What is the Formula for Linear Scaling?

The fundamental formula for linear scaling, as described in the reference, is y = mX + B. This equation is used to represent a linear relationship between two variables, often transforming one range of values to another.

Understanding the Components

Based on the provided reference, the variables in the linear scaling formula have specific meanings:

y: This represents the scaled or output value. It is the result of applying the linear scaling transformation.
m: This is the slope of the line. It represents the scaling factor or multiplier applied to the input value. The reference uses X for the scaling or multiplier in its explanation, which might be a slight variation in notation from the standard y=mx+b where 'm' is typically the multiplier. However, the core structure y = (multiplier)* (input) + (offset) holds. Let's clarify using the reference's terminology:
- X: In the reference's specific explanation (y = mX + B), this X is described as the "scaling or multiplier". This variable typically represents the input value before scaling. It's important to note this potentially non-standard notation where 'X' is the multiplier itself in the description, but in the formula y = mX + B, 'X' is commonly understood as the independent input variable that is being scaled. Let's stick to the standard interpretation where 'X' is the input and 'm' is the multiplier/scaling factor, aligning with the formula structure y = mX + B where 'm' multiplies 'X'.
- Let's re-evaluate based exactly on the reference's explanation: "where X is the scaling or multiplier, and B is the offset." If we strictly interpret this, the formula y = mX + B has 'X' being the multiplier and 'B' the offset. What then is 'm'? This description seems slightly mismatched with the standard y=mX+B form where 'm' is the slope/multiplier and 'X' is the input.

Let's consider the most common interpretation of y = mX + B in scaling contexts and align it with the spirit of the reference:

y: Output (scaled value)
X: Input (original value)
m: Slope (scaling factor/multiplier)
B: Y-intercept (offset)

This standard interpretation aligns with applying the setup to calculate scale and offset for a linear sensor with a linear output, where 'X' would be the sensor's raw reading and 'y' would be the scaled physical value.

Using the standard interpretation consistent with y = mX + B as a line equation:

y: The final scaled value.
X: The original input value that is being scaled.
m: The slope or scaling factor that determines how much the output changes for a unit change in the input.
B: The y-intercept or offset, which is the value of 'y' when 'X' is zero. It shifts the entire scale up or down.

Reconciling with the reference's description: The reference states "X is the scaling or multiplier". This phrasing might be intended to mean that the factor you multiply the input by is represented somehow in relation to X, or perhaps it's a slight ambiguity in terminology. Given the formula is explicitly y = mX + B, it's most likely that 'X' is the input variable, and 'm' is the multiplier/scaling factor, while 'B' is the offset, fitting the use case of scaling sensor readings. The reference might be using 'X' in its descriptive sentence to refer to the concept of scaling/multiplying rather than the variable X in the formula. We will proceed with the standard interpretation of y=mX+B where m is the multiplier and X is the input, as this is the standard form and fits the practical application mentioned (linear sensor scaling).

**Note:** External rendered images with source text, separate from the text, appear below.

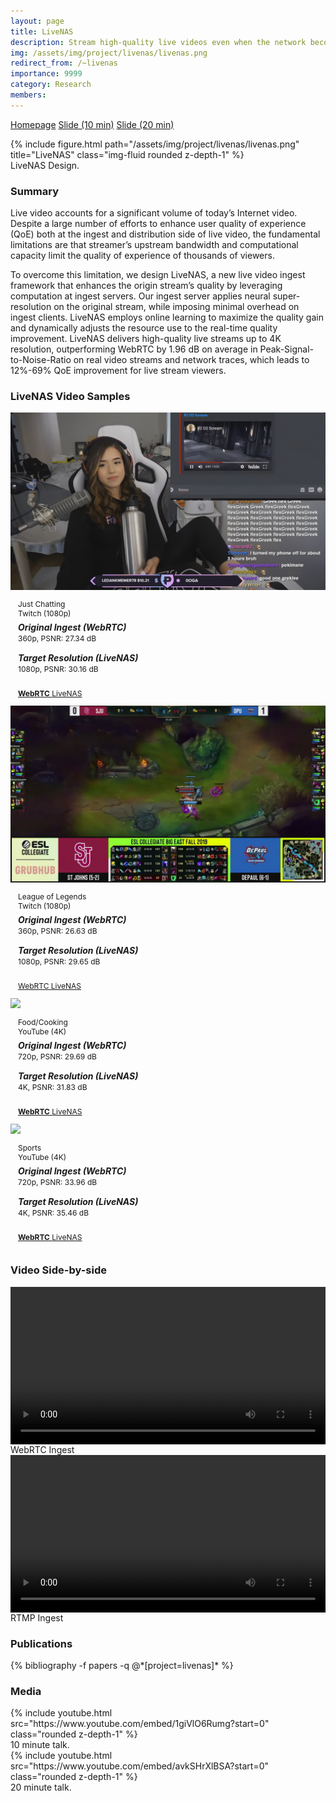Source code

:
 ```yaml
---
layout: page
title: LiveNAS
description: Stream high-quality live videos even when the network becomes congested
img: /assets/img/project/livenas/livenas.png
redirect_from: /~livenas
importance: 9999
category: Research
members: 
---
```

<p class="profile-buttons">
    <a class="btn z-depth-0" href="https://web.inalab.net/~livenas">Homepage</a>
    <a class="btn z-depth-0" href="/assets/img/project/livenas/sigcomm2020-slide-livenas-short.pptx">Slide (10 min)</a>
    <a class="btn z-depth-0" href="/assets/img/project/livenas/sigcomm2020-slide-livenas-long.pptx">Slide (20 min)</a>
</p>

<div class="row justify-content-sm-center">
    <div class="col-md mt-3 col-md-6">
        {% include figure.html path="/assets/img/project/livenas/livenas.png" title="LiveNAS" class="img-fluid rounded z-depth-1" %}
        <div class="caption">
            LiveNAS Design.
        </div>
    </div>
</div>

<h3>Summary</h3>
Live video accounts for a significant volume of today’s Internet
video. Despite a large number of efforts to enhance user quality
of experience (QoE) both at the ingest and distribution side of live
video, the fundamental limitations are that streamer’s upstream
bandwidth and computational capacity limit the quality of experience of thousands of viewers.

To overcome this limitation, we design LiveNAS, a new live
video ingest framework that enhances the origin stream’s quality by leveraging computation at ingest servers. Our ingest server
applies neural super-resolution on the original stream, while imposing minimal overhead on ingest clients. LiveNAS employs online
learning to maximize the quality gain and dynamically adjusts the
resource use to the real-time quality improvement. LiveNAS delivers high-quality live streams up to 4K resolution, outperforming
WebRTC by 1.96 dB on average in Peak-Signal-to-Noise-Ratio on
real video streams and network traces, which leads to 12%-69% QoE
improvement for live stream viewers.

<h3 class="mt-5">LiveNAS Video Samples</h3>
<style>
    .content {
        padding: 1em;
        font-size: 12px;
    }

    .header {
        //font-weight: bold;
        font-size: 20px;
    }
    .meta {
        color: rgba(0,0,0,.4);
    }

    .description {
        margin-top: 5px;
    }

    .description h5 {
        font-weight: bold;
        font-size: 14px;
        line-height: 20px;
        margin-top: 14px;
        margin-bottom: 0;
    }
    .description h5:first-child {
        margin-top: 0;
    }

    .demo-video {
        display: block;
        width: 100%;
    }

</style>
<div class="row pt-2 mb-5 livenas">
    <div class="col-sm-3">
        <div class="ui card">
            <div class="image">
            <img src="/assets/img/project/livenas/jc.png">
            </div>
            <div class="content">
            <div class="header">Just Chatting</div>
            <div class="meta">
                <a>Twitch (1080p)</a>
            </div>
            <div class="description">
                <h5> Original Ingest (WebRTC) </h5> 360p,  PSNR: 27.34 dB 
                <h5> Target Resolution (LiveNAS) </h5> 1080p, PSNR: 30.16 dB
            </div>
            </div>
            <div class="extra content">
            <div class="ui two buttons">
                <a class="ui basic primary button" target="_blank" href="https://web.inalab.net/~livenas/video.html?video=WebRTC_justchat.mp4&amp;type=mp4"> <b>WebRTC</b> </a>
                <a class="ui basic green button" target="_blank" href="https://web.inalab.net/~livenas/video.html?video=LiveNAS_justchat.mp4&amp;type=mp4"> LiveNAS </a> 
            </div>
            </div>
        </div>
    </div>
    <div class="col-sm-3">
        <div class="card">
            <div class="image">
            <img src="/assets/img/project/livenas/lol.png">
            </div>
            <div class="content">
            <div class="header">League of Legends</div>
            <div class="meta">
                <a>Twitch (1080p)</a>
            </div>
            <div class="description">
                <h5> Original Ingest (WebRTC) </h5> 360p,  PSNR: 26.63 dB 
                <h5> Target Resolution (LiveNAS) </h5> 1080p, PSNR: 29.65 dB
            </div>
            </div>
            <div class="extra content">
            <div class="ui two buttons">
                <a class="ui basic primary button" target="_blank" href="https://web.inalab.net/~livenas/video.html?video=WebRTC_lol.mp4&amp;type=mp4"> WebRTC </a>
                <a class="ui basic green button" target="_blank" href="https://web.inalab.net/~livenas/video.html?video=LiveNAS_lol.mp4&amp;type=mp4"> LiveNAS </a> 
            </div>
            </div>
        </div>
    </div>
    <div class="col-sm-3">
        <div class="card">
            <div class="image">
            <img src="/assets/img/project/livenas/Food.png">
            </div>
            <div class="content">
            <div class="header">Food/Cooking</div>
            <div class="meta">
                <a>YouTube (4K)</a>
            </div>
            <div class="description">
                <h5> Original Ingest (WebRTC) </h5> 720p,  PSNR: 29.69 dB 
                <h5> Target Resolution (LiveNAS) </h5> 4K, PSNR: 31.83 dB
            </div>
            </div>
            <div class="extra content">
            <div class="ui two buttons">
                <a class="ui basic primary button" target="_blank" href="https://web.inalab.net/~livenas/video.html?video=WebRTC_food.mp4&amp;type=mp4"> <b>WebRTC</b> </a>
                <a class="ui basic green button" target="_blank" href="https://web.inalab.net/~livenas/video.html?video=LiveNAS_food.mp4&amp;type=mp4"> LiveNAS </a> 
            </div>
            </div>
        </div>
    </div>
    <div class="col-sm-3">
        <div class="card">
        <div class="image">
            <img src="/assets/img/project/livenas/sports.png">
        </div>
        <div class="content">
        <div class="header">Sports</div>
        <div class="meta">
            <a>YouTube (4K)</a>
        </div>
        <div class="description">
            <h5> Original Ingest (WebRTC) </h5> 720p,  PSNR: 33.96 dB 
            <h5> Target Resolution (LiveNAS) </h5> 4K, PSNR: 35.46 dB
        </div>
        </div>
        <div class="extra content">
        <div class="ui two buttons">
            <a class="ui basic primary button" target="_blank" href="https://web.inalab.net/~livenas/video.html?video=WebRTC_sport.mp4&amp;type=mp4"> <b>WebRTC</b> </a>
            <a class="ui basic green button" target="_blank" href="https://web.inalab.net/~livenas/video.html?video=LiveNAS_sport.mp4&amp;type=mp4"> LiveNAS </a> 
        </div>
        </div>
    </div>
    </div> 
</div>

<h3 class="mt-5">Video Side-by-side</h3>
<div class="row justify-content-sm-center">
    <div class="col-md mt-3 mt-md-0 col-md-6">
        <video src="https://web.inalab.net/~livenas/sigcomm2020-slide-demo-final-caption.mp4" controls="controls" preload="auto" class="demo-video">
        </video>
        <div class="caption">
            WebRTC Ingest
        </div>
    </div>
    <div class="col-md mt-3 mt-md-0 col-md-6">
        <video src="https://web.inalab.net/~livenas/demo_4K_caption.mp4" controls="controls"  preload="auto" class="demo-video">
        </video>
        <div class="caption">
            RTMP Ingest
        </div>
    </div>
</div>


<h3>Publications</h3>
<div class="publications">
{% bibliography -f papers -q @*[project=livenas]* %}
</div>

<h3 class="mt-5">Media</h3>
<div class="row justify-content-sm-center">
    <div class="col-md mt-3 mt-md-0 col-md-6">
        {% include youtube.html src="https://www.youtube.com/embed/1giVlO6Rumg?start=0" class="rounded z-depth-1" %}
        <div class="caption">
            10 minute talk.
        </div>
    </div>
    <div class="col-md mt-3 mt-md-0 col-md-6">
        {% include youtube.html src="https://www.youtube.com/embed/avkSHrXlBSA?start=0" class="rounded z-depth-1" %}
        <div class="caption">
            20 minute talk.
        </div>
    </div>
</div>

B: This is the offset. It is added to the scaled input value. The reference correctly identifies B as the offset.

The Formula Explained

The linear scaling formula y = mX + B takes an input value (X), multiplies it by a scaling factor (m), and then adds an offset (B) to produce the final scaled output value (y).

Variable	Description (Standard Interpretation)	Role in Scaling
y	Output value	The scaled result
m	Slope / Scaling Factor / Multiplier	Determines how much the input is stretched or compressed
X	Input value	The original value being scaled
B	Y-intercept / Offset	Shifts the scaled result up or down

Practical Application: Scaling Sensors

As the reference mentions, this formula is directly applicable to scaling output from linear sensors or devices.

Example:

Imagine a temperature sensor that outputs a voltage reading (X) between 0V and 5V. You know that 0V corresponds to -50°C and 5V corresponds to 150°C. You can use y = mX + B to convert the voltage (X) into temperature (y).

Find m (slope):
- The change in y is 150°C - (-50°C) = 200°C.
- The change in X is 5V - 0V = 5V.
- m = Change in y / Change in X = 200°C / 5V = 40 °C/V.
Find B (offset):
- We know that when X = 0V, y = -50°C.
- Substitute these into y = mX + B: -50 = (40)(0) + B
- So, B = -50 °C.
The Scaling Formula for this sensor is:
- Temperature (°C) = 40 * Voltage (V) - 50

Now, if the sensor reads 2.5V, the scaled temperature is:
y = 40 * 2.5 - 50
y = 100 - 50
y = 50 °C

This demonstrates how the formula y = mX + B allows you to linearly scale one range of values (sensor voltage) to another (temperature). The factor 'm' adjusts the range's span, and 'B' adjusts its starting point or baseline.

The formula y = mX + B is a cornerstone of linear transformations, widely used in mathematics, physics, engineering, and data analysis for converting values from one linear scale to another.